Hi,
I am facing problems running OpenMPI-1.0.1 on a heterogeneous cluster.
I have a Linux machine and a SunOS machine in this cluster.
linux$ uname -a
Linux pg1cluster01 2.6.8-1.521smp #1 SMP Mon Aug 16 09:25:06 EDT 2004
i686 i686 i386 GNU/Linux
OpenMPI-1.0.1 is installed uisng
./configure --prefix=...
make all install
sunos$ uname -a
SunOS csultra01 5.9 Generic_112233-10 sun4u sparc SUNW,Ultra-5_10
OpenMPI-1.0.1 is installed uisng
./configure --prefix=...
make all install
I use ssh. Both nodes are accessible without prompts for password.

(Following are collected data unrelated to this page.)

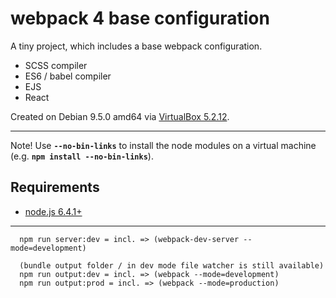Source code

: # webpack 4 base configuration

A tiny project, which includes a base webpack configuration.

* SCSS compiler
* ES6 / babel compiler
* EJS
* React

Created on Debian 9.5.0 amd64 via [VirtualBox 5.2.12](https://virtualbox.org/).

---

Note! Use **`--no-bin-links`** to install the node modules on a virtual machine (e.g. **`npm install --no-bin-links`**).


## Requirements

* [node.js 6.4.1+](https://nodejs.org/en/)

---

      npm run server:dev = incl. => (webpack-dev-server --mode=development)

      (bundle output folder / in dev mode file watcher is still available)
      npm run output:dev = incl. => (webpack --mode=development)
      npm run output:prod = incl. => (webpack --mode=production)
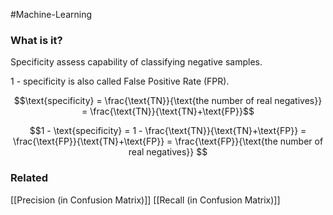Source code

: #Machine-Learning 

### What is it?
Specificity assess capability of classifying negative samples.

1 - specificity is also called False Positive Rate (FPR).

$$\text{specificity} = \frac{\text{TN}}{\text{the number of real negatives}} = \frac{\text{TN}}{\text{TN}+\text{FP}}$$

$$1 - \text{specificity} = 1 - \frac{\text{TN}}{\text{TN}+\text{FP}} = \frac{\text{FP}}{\text{TN}+\text{FP}} = \frac{\text{FP}}{\text{the number of real negatives}} $$

### Related
[[Precision (in Confusion Matrix)]]
[[Recall (in Confusion Matrix)]]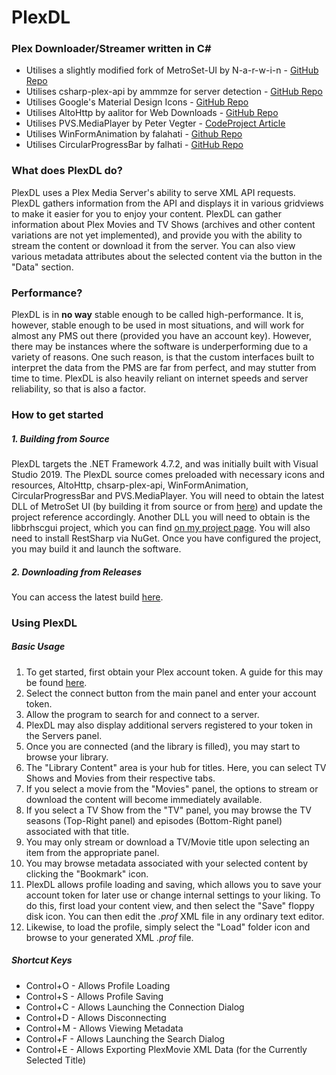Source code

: # PlexDL
### Plex Downloader/Streamer written in C#

* Utilises a slightly modified fork of MetroSet-UI by N-a-r-w-i-n - [GitHub Repo](https://github.com/Brhsoftco/MetroSet-UI)
* Utilises csharp-plex-api by ammmze for server detection - [GitHub Repo](https://github.com/ammmze/csharp-plex-api)
* Utilises Google's Material Design Icons - [GitHub Repo](https://material.io/icons)
* Utilises AltoHttp by aalitor for Web Downloads - [GitHub Repo](https://github.com/aalitor/AltoHttp)
* Utilises PVS.MediaPlayer by Peter Vegter - [CodeProject Article](https://www.codeproject.com/Articles/109714/PVS-MediaPlayer-Audio-and-Video-Player-Library)
* Utilises WinFormAnimation by falahati - [Github Repo](https://github.com/falahati/WinFormAnimation/)
* Utilises CircularProgressBar by falhati - [GitHub Repo](https://github.com/falahati/CircularProgressBar/)

### What does PlexDL do?
PlexDL uses a Plex Media Server's ability to serve XML API requests. PlexDL gathers information from the API and displays it in various gridviews to make it easier for you to enjoy your content. PlexDL can gather information about Plex Movies and TV Shows (archives and other content variations are not yet implemented), and provide you with the ability to stream the content or download it from the server. You can also view various metadata attributes about the selected content via the button in the "Data" section.

### Performance?
PlexDL is in **no way** stable enough to be called high-performance. It is, however, stable enough to be used in most situations, and will work for almost any PMS out there (provided you have an account key). However, there may be instances where the software is underperforming due to a variety of reasons. One such reason, is that the custom interfaces built to interpret the data from the PMS are far from perfect, and may stutter from time to time. PlexDL is also heavily reliant on internet speeds and server reliability, so that is also a factor.

### How to get started
##### 1. Building from Source
PlexDL targets the .NET Framework 4.7.2, and was initially built with Visual Studio 2019. The PlexDL source comes preloaded with necessary icons and resources, AltoHttp, chsarp-plex-api, WinFormAnimation, CircularProgressBar and PVS.MediaPlayer. You will need to obtain the latest DLL of MetroSet UI (by building it from source or from [here](https://github.com/Brhsoftco/MetroSet-UI)) and update the project reference accordingly. Another DLL you will need to obtain is the libbrhscgui project, which you can find [on my project page](https://github.com/Brhsoftco/libbrhscgui). You will also need to install RestSharp via NuGet. Once you have configured the project, you may build it and launch the software.
##### 2. Downloading from Releases
You can access the latest build [here](https://github.com/Brhsoftco/PlexDL-MetroSet_UI/releases/latest).
### Using PlexDL
##### Basic Usage
1. To get started, first obtain your Plex account token. A guide for this may be found [here](https://support.plex.tv/articles/204059436-finding-an-authentication-token-x-plex-token/).
2. Select the connect button from the main panel and enter your account token.
3. Allow the program to search for and connect to a server.
4. PlexDL may also display additional servers registered to your token in the Servers panel.
5. Once you are connected (and the library is filled), you may start to browse your library.
6. The "Library Content" area is your hub for titles. Here, you can select TV Shows and Movies from their respective tabs.
7. If you select a movie from the "Movies" panel, the options to stream or download the content will become immediately available.
8. If you select a TV Show from the "TV" panel, you may browse the TV seasons (Top-Right panel) and episodes (Bottom-Right panel) associated with that title.
9. You may only stream or download a TV/Movie title upon selecting an item from the appropriate panel.
10. You may browse metadata associated with your selected content by clicking the "Bookmark" icon.
11. PlexDL allows profile loading and saving, which allows you to save your account token for later use or change internal settings to your liking. To do this, first load your content view, and then select the "Save" floppy disk icon. You can then edit the *.prof* XML file in any ordinary text editor.
12. Likewise, to load the profile, simply select the "Load" folder icon and browse to your generated XML *.prof* file.

##### Shortcut Keys
* Control+O - Allows Profile Loading
* Control+S - Allows Profile Saving
* Control+C - Allows Launching the Connection Dialog
* Control+D - Allows Disconnecting
* Control+M - Allows Viewing Metadata
* Control+F - Allows Launching the Search Dialog
* Control+E - Allows Exporting PlexMovie XML Data (for the Currently Selected Title)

I use the following simple application:
------------------------------------------------------------------------
#include <mpi.h>
int main(int argc, char** argv)
{
int rc, me;
char pname[MPI_MAX_PROCESSOR_NAME];
int plen;
MPI_Init(
&argc,
&argv
);
rc = MPI_Comm_rank(
MPI_COMM_WORLD,
&me
);
if (rc != MPI_SUCCESS)
{
return rc;
}
MPI_Get_processor_name(
pname,
&plen
);
printf("%s:Hello world from %d\n", pname, me);
MPI_Finalize();
return 0;
}
------------------------------------------------------------------------
It is compiled as follows:
linux$ mpicc -o mpiinit_linux mpiinit.c
sunos$ mpicc -o mpiinit_sunos mpiinit.c
My hosts file is
hosts.txt
---------
pg1cluster01 slots=2
csultra01 slots=1
My app file is
mpiinit_appfile
---------------
-np 2 /home/cs/manredd/OpenMPI/openmpi-1.0.1/MPITESTS/mpiinit_linux
-np 1 /home/cs/manredd/OpenMPI/openmpi-1.0.1/MPITESTS/mpiinit_sunos
$ mpirun --hostfile hosts.txt --app mpiinit_appfile
ld.so.1: /home/cs/manredd/OpenMPI/openmpi-1.0.1/MPITESTS/mpiinit_sunos:
fatal: relocation error: file
/home/cs/manredd/OpenMPI/openmpi-1.0.1/OpenMPI-SunOS-5.9/lib/libmca_common_sm.so.0:
symbol nanosleep: referenced symbol not found
ld.so.1: /home/cs/manredd/OpenMPI/openmpi-1.0.1/MPITESTS/mpiinit_sunos:
fatal: relocation error: file
/home/cs/manredd/OpenMPI/openmpi-1.0.1/OpenMPI-SunOS-5.9/lib/libmca_common_sm.so.0:
symbol nanosleep: referenced symbol not found
I have fixed this by compiling with "-lrt" option to the linker.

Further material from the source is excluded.